Report every line of the listing below in which the string "graphs" occurs.
##### Source records #####
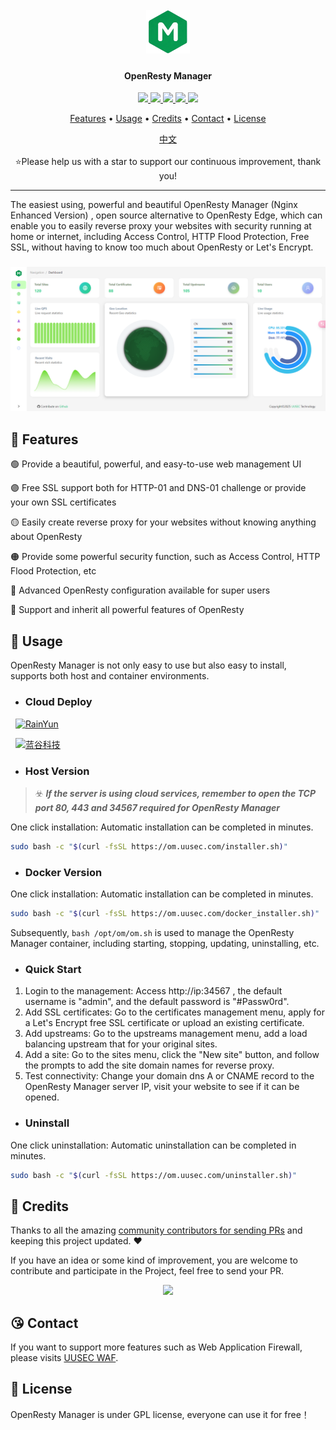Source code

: <h1 align="center">
  <br>
  <img src="https://github.com/Safe3/openresty-manager/blob/main/logo.png" alt="OpenResty Manager" width="70px">
</h1>
<h4 align="center">OpenResty Manager</h4>

<p align="center">
<a href="https://github.com/Safe3/openresty-manager/releases"><img src="https://img.shields.io/github/downloads/Safe3/openresty-manager/total">
<a href="https://github.com/Safe3/openresty-manager/graphs/contributors"><img src="https://img.shields.io/github/contributors-anon/Safe3/openresty-manager">
<a href="https://github.com/Safe3/openresty-manager/releases/"><img src="https://img.shields.io/github/release/Safe3/openresty-manager">
<a href="https://github.com/Safe3/openresty-manager/issues"><img src="https://img.shields.io/github/issues-raw/Safe3/openresty-manager">
<a href="https://github.com/Safe3/openresty-manager/discussions"><img src="https://img.shields.io/github/discussions/Safe3/openresty-manager">
</p>
<p align="center">
  <a href="#dart-features">Features</a> •
  <a href="#rocket-usage">Usage</a> •
  <a href="#gift_heart-credits">Credits</a> •
  <a href="#kissing_heart-contact">Contact</a> •
  <a href="#key-license">License</a>
</p>






<p align="center">
  <a href="https://github.com/Safe3/openresty-manager/blob/main/README_CN.md">中文</a>
  <br/><br/>
  ⭐Please help us with a star to support our continuous improvement, thank you!
</p>




---

The easiest using, powerful and beautiful OpenResty Manager (Nginx Enhanced Version) , open source alternative to OpenResty Edge, which can enable you to easily reverse proxy your websites with security running at home or internet, including Access Control, HTTP Flood Protection, Free SSL, without having to know too much about OpenResty or Let's Encrypt.

<h3 align="center">
  <img src="https://github.com/Safe3/openresty-manager/blob/main/openresty-manager.png" alt="OpenResty Manager" width="700px">
  <br>
</h3>


## :dart: Features
:green_circle: Provide a beautiful, powerful, and easy-to-use web management UI

 :purple_circle: Free SSL support both for HTTP-01 and DNS-01 challenge or provide your own SSL certificates

 :yellow_circle: Easily create reverse proxy for your websites without knowing anything about OpenResty

 :orange_circle: Provide some powerful security function, such as Access Control, HTTP Flood Protection, etc

 :red_circle: Advanced OpenResty configuration available for super users

 :large_blue_circle: Support and inherit all powerful features of OpenResty



## :rocket: Usage

OpenResty Manager is not only easy to use but also easy to install, supports both host and container environments.

- ### Cloud Deploy

&nbsp;&nbsp;<a href="https://app.rainyun.com/apps/rca/store/6202?ref=uusec" target="_blank"><img height="42" src="https://rainyun-apps.cn-nb1.rains3.com/materials/deploy-on-rainyun-en.svg" alt="RainYun"></a>

&nbsp;&nbsp;<a href="https://8465.cn/aff/NCKQREHC" target="_blank"><img height="32" src="https://8465.cn/themes/web/www/upload/local665305c838bfb.png" alt="蓝谷科技"></a>

- ### Host Version

> :biohazard: ***If the server is using cloud services, remember to open the TCP port 80, 443 and 34567 required for OpenResty Manager***

One click installation: Automatic installation can be completed in minutes.

```bash
sudo bash -c "$(curl -fsSL https://om.uusec.com/installer.sh)"
```

- ### Docker Version

One click installation: Automatic installation can be completed in minutes.

```bash
sudo bash -c "$(curl -fsSL https://om.uusec.com/docker_installer.sh)"
```

Subsequently, `bash /opt/om/om.sh` is used to manage the OpenResty Manager container, including starting, stopping, updating, uninstalling, etc.

- ### Quick Start

1. Login to the management: Access http://ip:34567 , the default username is "admin", and the default password is "#Passw0rd".
2. Add SSL certificates: Go to the certificates management menu, apply for a Let's Encrypt free SSL certificate or upload an existing certificate.
3. Add upstreams: Go to the upstreams management menu, add a load balancing upstream that for your original sites.
4. Add a site: Go to the sites menu, click the "New site" button, and follow the prompts to add the site domain names for reverse proxy.
5. Test connectivity: Change your domain dns A or CNAME record to the OpenResty Manager server IP, visit your website to see if it can be opened.

- ### Uninstall

One click uninstallation: Automatic uninstallation can be completed in minutes.

```bash
sudo bash -c "$(curl -fsSL https://om.uusec.com/uninstaller.sh)"
```

## :gift_heart: Credits

Thanks to all the amazing [community contributors for sending PRs](https://github.com/Safe3/openresty-manager/graphs/contributors) and keeping this project updated. ❤️

If you have an idea or some kind of improvement, you are welcome to contribute and participate in the Project, feel free to send your PR.

<p align="center">
<a href="https://github.com/Safe3/openresty-manager/graphs/contributors">
  <img src="https://contrib.rocks/image?repo=Safe3/openresty-manager&max=500">
</a>
</p>

## :kissing_heart: Contact

If you want to support more features such as Web Application Firewall, please visits [UUSEC WAF](https://uuwaf.uusec.com/).

## :key: License

OpenResty Manager is under GPL license, everyone can use it for free！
#####
* [Task answer]:
<a href="https://github.com/Safe3/openresty-manager/graphs/contributors"><img src="https://img.shields.io/github/contributors-anon/Safe3/openresty-manager">
Thanks to all the amazing [community contributors for sending PRs](https://github.com/Safe3/openresty-manager/graphs/contributors) and keeping this project updated. ❤️
<a href="https://github.com/Safe3/openresty-manager/graphs/contributors">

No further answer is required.